The first deployed Data Tagger use case
Driscoll Foods sends a customer purchase order via email. The Data Tagger applies the saved tpl_driscoll_po_so_v3 template, which maps 8 PDF regions to NetSuite Sales Order fields. Above 0.85 confidence the system auto-stages a draft SO; Mike approves; NS_PUSH_QUEUE writes the SO with otherrefnum set to the customer's PO#. That PO# threads to Invoice, CashSale, and downstream NS chain — the same value Mike can grep against in chat to retrieve the full record set.
This is the pillar's reference implementation. The other two paths (vendor COA, bid RFP) follow the same template-driven pattern with different destination records.
Trigger conditions
- Customer emails a PO to
orders@ai-globalfoodsolutions.co. - Sender domain matches a known customer (e.g.
driscoll-foods.com-> Driscoll Foods). - An active template exists for
(customer x po_inbound x SalesOrd). - (First-time customer) Operator trains a new template at
/data-tagger.html.
The customer PO# becomes SO.otherrefnum · Invoice.otherrefnum · CashSale.otherrefnum.
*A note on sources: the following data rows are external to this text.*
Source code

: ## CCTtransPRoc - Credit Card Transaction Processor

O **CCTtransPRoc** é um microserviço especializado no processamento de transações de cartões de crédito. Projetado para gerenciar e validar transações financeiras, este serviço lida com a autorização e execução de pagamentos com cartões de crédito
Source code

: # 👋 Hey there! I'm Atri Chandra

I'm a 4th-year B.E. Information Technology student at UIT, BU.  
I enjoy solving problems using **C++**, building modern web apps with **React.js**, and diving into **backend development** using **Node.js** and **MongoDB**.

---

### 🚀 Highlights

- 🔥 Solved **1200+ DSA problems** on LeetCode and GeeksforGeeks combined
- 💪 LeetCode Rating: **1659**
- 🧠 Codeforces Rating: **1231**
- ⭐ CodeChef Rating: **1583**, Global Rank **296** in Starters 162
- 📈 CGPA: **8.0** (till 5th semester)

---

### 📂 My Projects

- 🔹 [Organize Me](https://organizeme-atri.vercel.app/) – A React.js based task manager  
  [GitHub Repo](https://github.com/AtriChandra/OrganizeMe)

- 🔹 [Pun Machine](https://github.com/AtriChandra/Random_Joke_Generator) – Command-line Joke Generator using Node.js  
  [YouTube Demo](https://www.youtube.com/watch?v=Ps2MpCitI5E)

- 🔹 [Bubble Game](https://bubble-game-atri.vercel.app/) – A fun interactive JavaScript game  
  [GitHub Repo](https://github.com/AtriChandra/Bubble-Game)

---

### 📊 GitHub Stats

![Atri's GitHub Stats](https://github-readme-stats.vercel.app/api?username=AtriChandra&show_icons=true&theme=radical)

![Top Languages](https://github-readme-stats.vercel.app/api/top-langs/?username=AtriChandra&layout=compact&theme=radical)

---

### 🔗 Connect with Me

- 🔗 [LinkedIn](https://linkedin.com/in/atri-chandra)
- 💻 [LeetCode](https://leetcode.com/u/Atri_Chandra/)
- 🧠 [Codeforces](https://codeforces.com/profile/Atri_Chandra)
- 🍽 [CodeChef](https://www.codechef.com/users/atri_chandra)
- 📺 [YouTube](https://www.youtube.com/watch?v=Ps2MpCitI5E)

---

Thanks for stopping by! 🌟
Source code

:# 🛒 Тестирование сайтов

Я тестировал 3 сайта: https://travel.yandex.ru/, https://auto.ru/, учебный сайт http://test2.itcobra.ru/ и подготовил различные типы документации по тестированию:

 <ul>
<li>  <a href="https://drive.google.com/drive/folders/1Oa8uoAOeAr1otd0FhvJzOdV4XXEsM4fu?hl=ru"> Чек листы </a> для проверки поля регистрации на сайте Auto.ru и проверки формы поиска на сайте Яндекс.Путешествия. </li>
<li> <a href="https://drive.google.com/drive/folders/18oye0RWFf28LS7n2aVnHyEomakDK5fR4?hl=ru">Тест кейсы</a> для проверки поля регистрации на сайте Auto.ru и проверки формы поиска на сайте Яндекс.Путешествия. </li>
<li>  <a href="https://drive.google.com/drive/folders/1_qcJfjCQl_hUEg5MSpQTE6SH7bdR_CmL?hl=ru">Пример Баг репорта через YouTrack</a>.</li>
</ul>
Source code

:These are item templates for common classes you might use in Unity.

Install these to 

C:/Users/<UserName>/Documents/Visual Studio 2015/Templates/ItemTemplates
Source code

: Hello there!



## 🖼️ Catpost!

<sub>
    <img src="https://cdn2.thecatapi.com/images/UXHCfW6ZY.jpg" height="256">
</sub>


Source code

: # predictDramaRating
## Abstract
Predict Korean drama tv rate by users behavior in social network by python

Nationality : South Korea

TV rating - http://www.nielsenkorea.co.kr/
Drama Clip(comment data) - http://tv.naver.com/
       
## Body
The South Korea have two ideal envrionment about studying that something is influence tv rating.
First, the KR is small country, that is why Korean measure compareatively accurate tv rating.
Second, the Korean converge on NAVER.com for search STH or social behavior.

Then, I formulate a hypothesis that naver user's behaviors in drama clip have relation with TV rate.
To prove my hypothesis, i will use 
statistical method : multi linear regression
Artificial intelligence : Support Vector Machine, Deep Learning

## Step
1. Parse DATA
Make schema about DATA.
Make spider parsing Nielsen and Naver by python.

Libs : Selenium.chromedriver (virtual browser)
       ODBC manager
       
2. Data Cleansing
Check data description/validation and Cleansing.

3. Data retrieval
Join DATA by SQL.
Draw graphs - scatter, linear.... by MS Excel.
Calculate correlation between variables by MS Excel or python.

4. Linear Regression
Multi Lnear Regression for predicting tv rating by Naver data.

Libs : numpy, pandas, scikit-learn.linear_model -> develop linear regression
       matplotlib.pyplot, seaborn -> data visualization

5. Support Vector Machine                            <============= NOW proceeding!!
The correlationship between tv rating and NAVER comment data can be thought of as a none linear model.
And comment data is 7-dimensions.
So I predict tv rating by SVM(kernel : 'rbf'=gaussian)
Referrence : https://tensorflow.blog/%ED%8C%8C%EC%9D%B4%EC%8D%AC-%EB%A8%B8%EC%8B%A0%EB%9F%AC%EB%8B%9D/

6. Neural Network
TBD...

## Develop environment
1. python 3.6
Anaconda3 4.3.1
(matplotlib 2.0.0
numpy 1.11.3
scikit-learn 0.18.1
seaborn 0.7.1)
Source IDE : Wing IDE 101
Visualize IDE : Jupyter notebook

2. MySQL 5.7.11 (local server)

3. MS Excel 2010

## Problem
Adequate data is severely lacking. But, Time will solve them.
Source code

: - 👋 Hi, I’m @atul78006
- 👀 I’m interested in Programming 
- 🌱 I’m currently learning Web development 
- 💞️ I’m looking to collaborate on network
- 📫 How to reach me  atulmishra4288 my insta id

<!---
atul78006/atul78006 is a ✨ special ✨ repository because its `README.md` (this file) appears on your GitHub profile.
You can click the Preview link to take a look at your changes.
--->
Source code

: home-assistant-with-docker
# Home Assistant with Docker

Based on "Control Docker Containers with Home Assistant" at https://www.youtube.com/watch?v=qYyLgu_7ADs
In chat: %8801772 as a search retrieves the whole order chain (see the percent-search rule).
PO 8801772 from Driscoll
13:42 UTC. purchasing@driscoll-foods.com emails orders@ai-globalfoodsolutions.co with attachment PO_8801772.pdf. Subject: "PO 8801772 - Global Food Solutions".
Pipeline runs: inbound_email_log INSERT (mailbox=orders@); R2 PUT gfs-inbound-attachments/inbound/2026-05-27/PO_8801772.pdf; document_converter.ts renders to markdown + span coords.
customers WHERE email_domain LIKE '%driscoll-foods.com' returns customer_id=478. Classifier returns doc_type=po_inbound. ns_record_type=SalesOrd. Template lookup: tpl_driscoll_po_so_v3 (hit_count=47, success_count=45).
8 strategies run in parallel:
regex_after_labelP.O. # -> otherrefnum = "8801772" (0.97)literal_constantentity = "Driscoll Foods" (1.00)multi_line_spanshipaddress = "450 Industrial Blvd, Trenton NJ ..." (0.88)regex_after_labelDelivery Date -> shipdate = "2026-06-03" (0.95)whole_sectionmemo = delivery instructions (0.83)table_with_headersItem # -> lineFields.item (0.94)table_with_headersQty -> lineFields.quantity (0.96)table_with_headersPrice -> lineFields.rate (0.92)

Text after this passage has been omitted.